Lascaux, la grotte préhistorique

Publié le 01 août 2008 par Argoul

Lascaux II est une reconstitution à l’identique de la grotte de Lascaux, à 200 m de l’original. La grotte authentique est trop fragile pour supporter les milliers de visiteurs avides de se frotter aux peintures si lointaines. Le paysage baigne dans le brouillard, laissant surgir de temps à autre au bord de la route de belles maisons de pierres apparentes aux toits périgourdins, carrés et pointus. Les hommes de Lascaux ont vécu dans un interstade, un climat tempéré humide avant le début des grands froids würmiens qui commencent vers –15 000.
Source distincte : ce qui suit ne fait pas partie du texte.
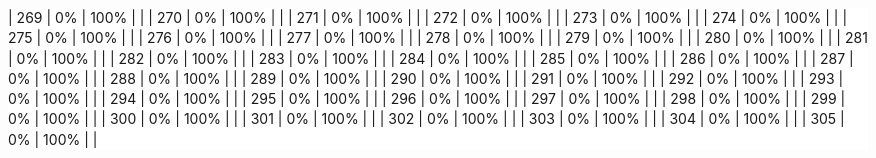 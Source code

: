 | 269 | 0% | 100% |  |
| 270 | 0% | 100% |  |
| 271 | 0% | 100% |  |
| 272 | 0% | 100% |  |
| 273 | 0% | 100% |  |
| 274 | 0% | 100% |  |
| 275 | 0% | 100% |  |
| 276 | 0% | 100% |  |
| 277 | 0% | 100% |  |
| 278 | 0% | 100% |  |
| 279 | 0% | 100% |  |
| 280 | 0% | 100% |  |
| 281 | 0% | 100% |  |
| 282 | 0% | 100% |  |
| 283 | 0% | 100% |  |
| 284 | 0% | 100% |  |
| 285 | 0% | 100% |  |
| 286 | 0% | 100% |  |
| 287 | 0% | 100% |  |
| 288 | 0% | 100% |  |
| 289 | 0% | 100% |  |
| 290 | 0% | 100% |  |
| 291 | 0% | 100% |  |
| 292 | 0% | 100% |  |
| 293 | 0% | 100% |  |
| 294 | 0% | 100% |  |
| 295 | 0% | 100% |  |
| 296 | 0% | 100% |  |
| 297 | 0% | 100% |  |
| 298 | 0% | 100% |  |
| 299 | 0% | 100% |  |
| 300 | 0% | 100% |  |
| 301 | 0% | 100% |  |
| 302 | 0% | 100% |  |
| 303 | 0% | 100% |  |
| 304 | 0% | 100% |  |
| 305 | 0% | 100% |  | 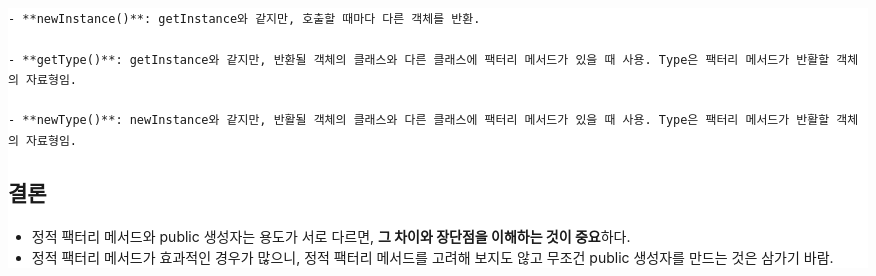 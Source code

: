     - **newInstance()**: getInstance와 같지만, 호출할 때마다 다른 객체를 반환.

    - **getType()**: getInstance와 같지만, 반환될 객체의 클래스와 다른 클래스에 팩터리 메서드가 있을 때 사용. Type은 팩터리 메서드가 반활할 객체의 자료형임.

    - **newType()**: newInstance와 같지만, 반활될 객체의 클래스와 다른 클래스에 팩터리 메서드가 있을 때 사용. Type은 팩터리 메서드가 반활할 객체의 자료형임.

## 결론

- 정적 팩터리 메서드와 public 생성자는 용도가 서로 다르면, **그 차이와 장단점을 이해하는 것이 중요**하다.
- 정적 팩터리 메서드가 효과적인 경우가 많으니, 정적 팩터리 메서드를 고려해 보지도 않고 무조건 public 생성자를 만드는 것은 삼가기 바람. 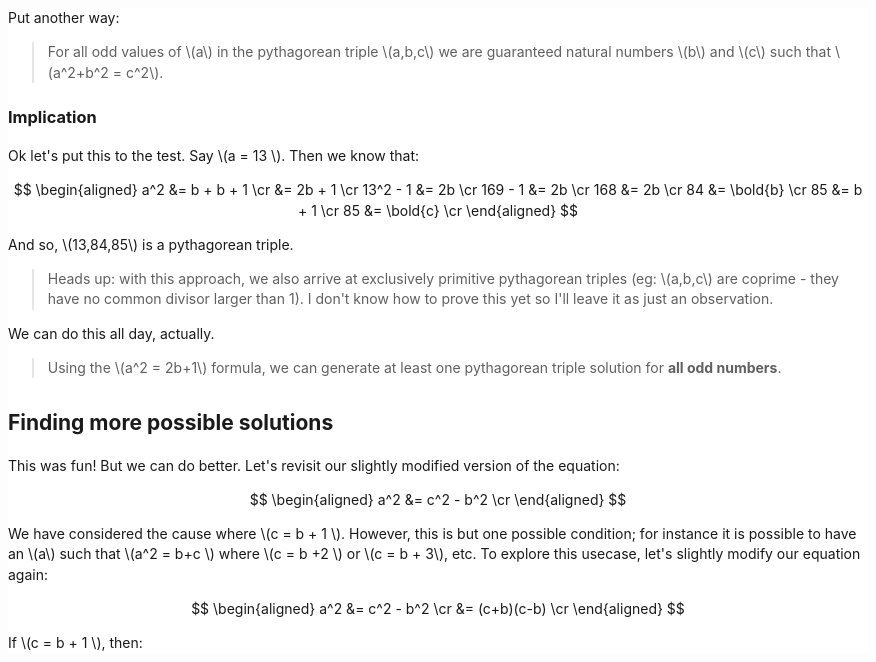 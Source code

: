 Put another way:

> For all odd values of \\(a\\) in the pythagorean triple \\(a,b,c\\) we are guaranteed natural numbers \\(b\\) and \\(c\\) such that \\(a^2+b^2 = c^2\\).

### Implication

Ok let's put this to the test. Say \\(a = 13 \\). Then we know that:

$$
\begin{aligned}
a^2 &= b + b + 1 \cr
    &= 2b + 1 \cr
13^2 - 1 &= 2b \cr
169 - 1 &= 2b \cr
168 &= 2b \cr
84 &= \bold{b} \cr
85 &= b + 1 \cr
85 &= \bold{c} \cr
\end{aligned}
$$

And so, \\(13,84,85\\) is a pythagorean triple.

> Heads up: with this approach, we also arrive at exclusively primitive pythagorean triples (eg: \\(a,b,c\\) are coprime - they have no common divisor larger than 1). I don't know how to prove this yet so I'll leave it as just an observation.

We can do this all day, actually.

> Using the \\(a^2 = 2b+1\\) formula, we can generate at least one pythagorean triple solution for **all odd numbers**.

## Finding more possible solutions

This was fun! But we can do better. Let's revisit our slightly modified version of the equation:

$$
\begin{aligned}
a^2 &= c^2 - b^2 \cr
\end{aligned}
$$

We have considered the cause where \\(c = b + 1 \\). However, this is but one possible condition; for instance it is possible to have an \\(a\\) such that \\(a^2 = b+c \\) where \\(c = b +2 \\) or \\(c = b + 3\\), etc. To explore this usecase, let's slightly modify our equation again:

$$
\begin{aligned}
a^2 &= c^2 - b^2 \cr
	&= (c+b)(c-b) \cr
\end{aligned}
$$

If \\(c = b + 1 \\), then:
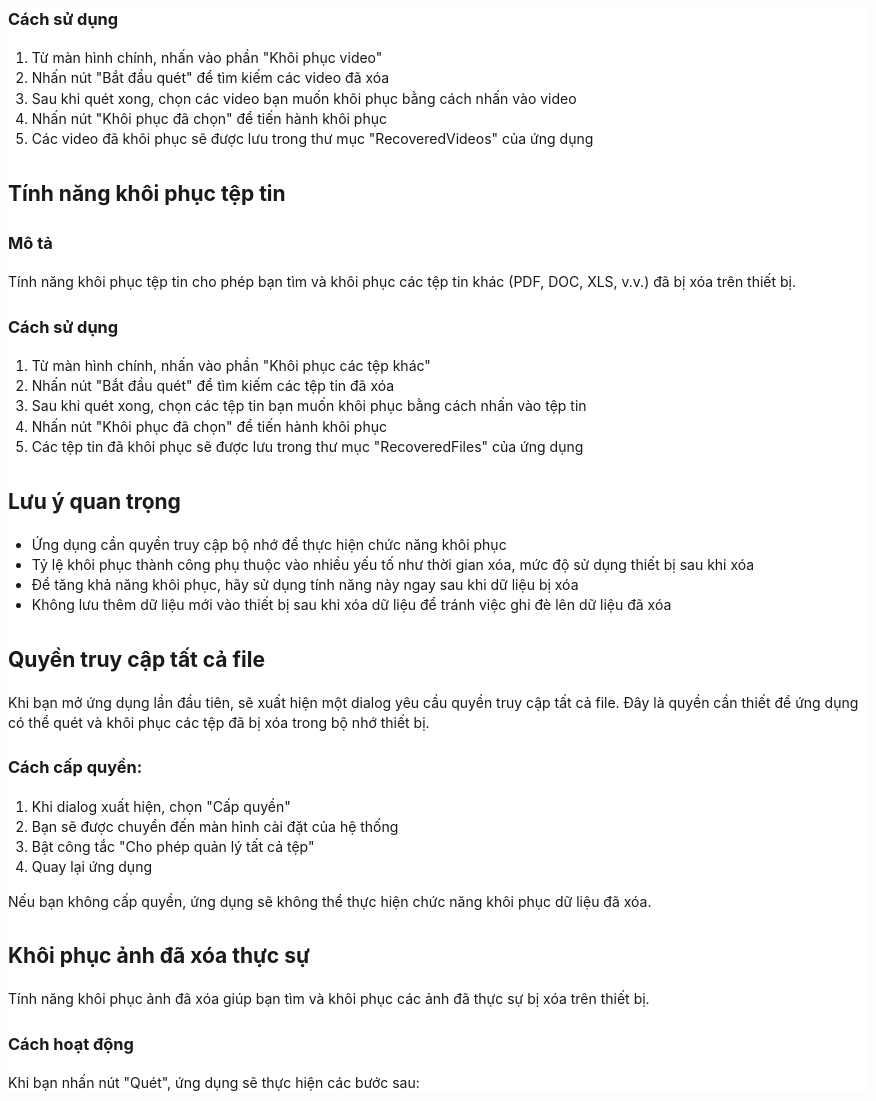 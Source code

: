 ### Cách sử dụng
1. Từ màn hình chính, nhấn vào phần "Khôi phục video"
2. Nhấn nút "Bắt đầu quét" để tìm kiếm các video đã xóa
3. Sau khi quét xong, chọn các video bạn muốn khôi phục bằng cách nhấn vào video
4. Nhấn nút "Khôi phục đã chọn" để tiến hành khôi phục
5. Các video đã khôi phục sẽ được lưu trong thư mục "RecoveredVideos" của ứng dụng

## Tính năng khôi phục tệp tin

### Mô tả
Tính năng khôi phục tệp tin cho phép bạn tìm và khôi phục các tệp tin khác (PDF, DOC, XLS, v.v.) đã bị xóa trên thiết bị.

### Cách sử dụng
1. Từ màn hình chính, nhấn vào phần "Khôi phục các tệp khác"
2. Nhấn nút "Bắt đầu quét" để tìm kiếm các tệp tin đã xóa
3. Sau khi quét xong, chọn các tệp tin bạn muốn khôi phục bằng cách nhấn vào tệp tin
4. Nhấn nút "Khôi phục đã chọn" để tiến hành khôi phục
5. Các tệp tin đã khôi phục sẽ được lưu trong thư mục "RecoveredFiles" của ứng dụng

## Lưu ý quan trọng
- Ứng dụng cần quyền truy cập bộ nhớ để thực hiện chức năng khôi phục
- Tỷ lệ khôi phục thành công phụ thuộc vào nhiều yếu tố như thời gian xóa, mức độ sử dụng thiết bị sau khi xóa
- Để tăng khả năng khôi phục, hãy sử dụng tính năng này ngay sau khi dữ liệu bị xóa
- Không lưu thêm dữ liệu mới vào thiết bị sau khi xóa dữ liệu để tránh việc ghi đè lên dữ liệu đã xóa

## Quyền truy cập tất cả file

Khi bạn mở ứng dụng lần đầu tiên, sẽ xuất hiện một dialog yêu cầu quyền truy cập tất cả file. Đây là quyền cần thiết để ứng dụng có thể quét và khôi phục các tệp đã bị xóa trong bộ nhớ thiết bị.

### Cách cấp quyền:

1. Khi dialog xuất hiện, chọn "Cấp quyền"
2. Bạn sẽ được chuyển đến màn hình cài đặt của hệ thống
3. Bật công tắc "Cho phép quản lý tất cả tệp"
4. Quay lại ứng dụng

Nếu bạn không cấp quyền, ứng dụng sẽ không thể thực hiện chức năng khôi phục dữ liệu đã xóa.

## Khôi phục ảnh đã xóa thực sự

Tính năng khôi phục ảnh đã xóa giúp bạn tìm và khôi phục các ảnh đã thực sự bị xóa trên thiết bị.

### Cách hoạt động

Khi bạn nhấn nút "Quét", ứng dụng sẽ thực hiện các bước sau:
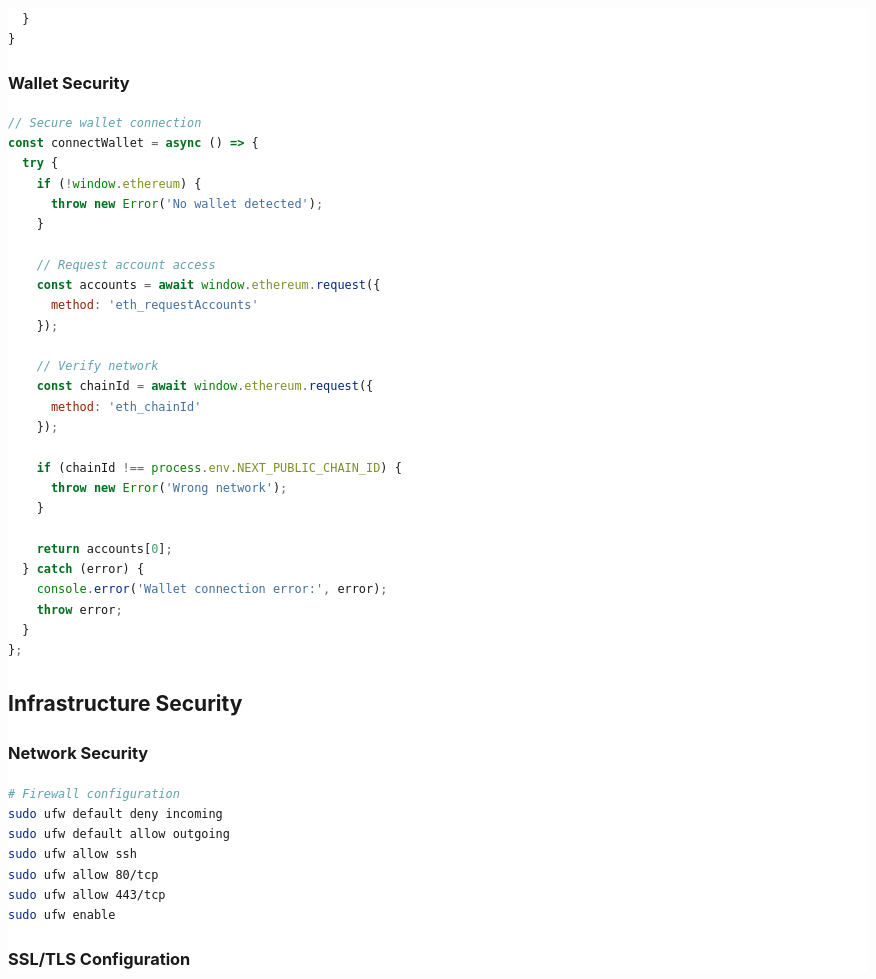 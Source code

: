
 ```javascript
  }
}
```

### Wallet Security

```javascript
// Secure wallet connection
const connectWallet = async () => {
  try {
    if (!window.ethereum) {
      throw new Error('No wallet detected');
    }
    
    // Request account access
    const accounts = await window.ethereum.request({
      method: 'eth_requestAccounts'
    });
    
    // Verify network
    const chainId = await window.ethereum.request({
      method: 'eth_chainId'
    });
    
    if (chainId !== process.env.NEXT_PUBLIC_CHAIN_ID) {
      throw new Error('Wrong network');
    }
    
    return accounts[0];
  } catch (error) {
    console.error('Wallet connection error:', error);
    throw error;
  }
};
```

## Infrastructure Security

### Network Security

```bash
# Firewall configuration
sudo ufw default deny incoming
sudo ufw default allow outgoing
sudo ufw allow ssh
sudo ufw allow 80/tcp
sudo ufw allow 443/tcp
sudo ufw enable
```

### SSL/TLS Configuration
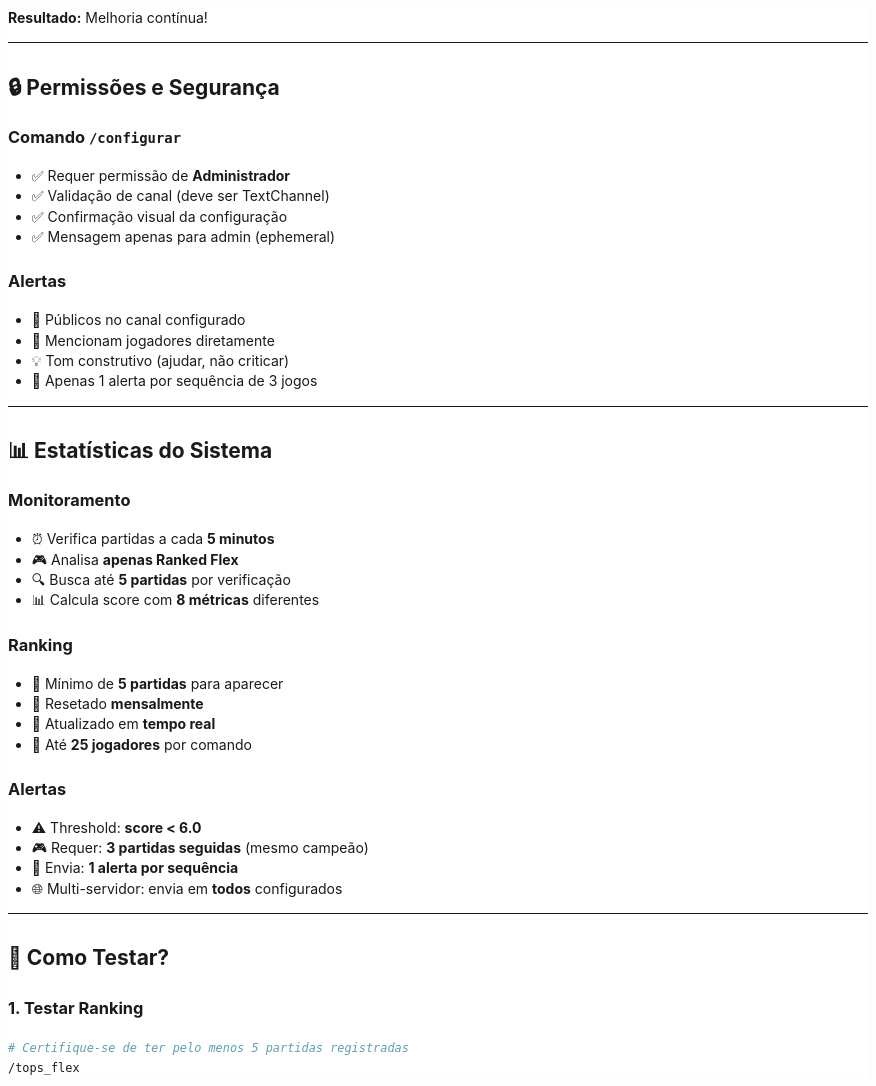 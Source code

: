 **Resultado:** Melhoria contínua!

---

## 🔒 Permissões e Segurança

### Comando `/configurar`
- ✅ Requer permissão de **Administrador**
- ✅ Validação de canal (deve ser TextChannel)
- ✅ Confirmação visual da configuração
- ✅ Mensagem apenas para admin (ephemeral)

### Alertas
- 📢 Públicos no canal configurado
- 🎯 Mencionam jogadores diretamente
- 💡 Tom construtivo (ajudar, não criticar)
- 🔄 Apenas 1 alerta por sequência de 3 jogos

---

## 📊 Estatísticas do Sistema

### Monitoramento
- ⏰ Verifica partidas a cada **5 minutos**
- 🎮 Analisa **apenas Ranked Flex**
- 🔍 Busca até **5 partidas** por verificação
- 📊 Calcula score com **8 métricas** diferentes

### Ranking
- 🏅 Mínimo de **5 partidas** para aparecer
- 📅 Resetado **mensalmente**
- 🔄 Atualizado em **tempo real**
- 🎯 Até **25 jogadores** por comando

### Alertas
- ⚠️ Threshold: **score < 6.0**
- 🎮 Requer: **3 partidas seguidas** (mesmo campeão)
- 📢 Envia: **1 alerta por sequência**
- 🌐 Multi-servidor: envia em **todos** configurados

---

## 🚀 Como Testar?

### 1. Testar Ranking
```bash
# Certifique-se de ter pelo menos 5 partidas registradas
/tops_flex
```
Effet du dimanche ? Renom international ? Le fait est qu’avant même l’ouverture il y a déjà du monde au guichet. Il y aura un deuxième groupe immédiatement après le premier, dix minutes après le départ, chacun d’une trentaine de personnes. Le guide est clair et avenant. Nous commençons par un petit musée aux explications thématiques avant d’aborder la grotte, histoire de ne pas pénétrer ignorants dans le sanctuaire qui nous attend. Un peu de dramaturgie médiatique, précédée d’un mini-parcours scolaire, sont ce qui convient le mieux à l’esprit français : le goût de l’instruction disciplinée et l’imagination émotive, un peu superstitieuse.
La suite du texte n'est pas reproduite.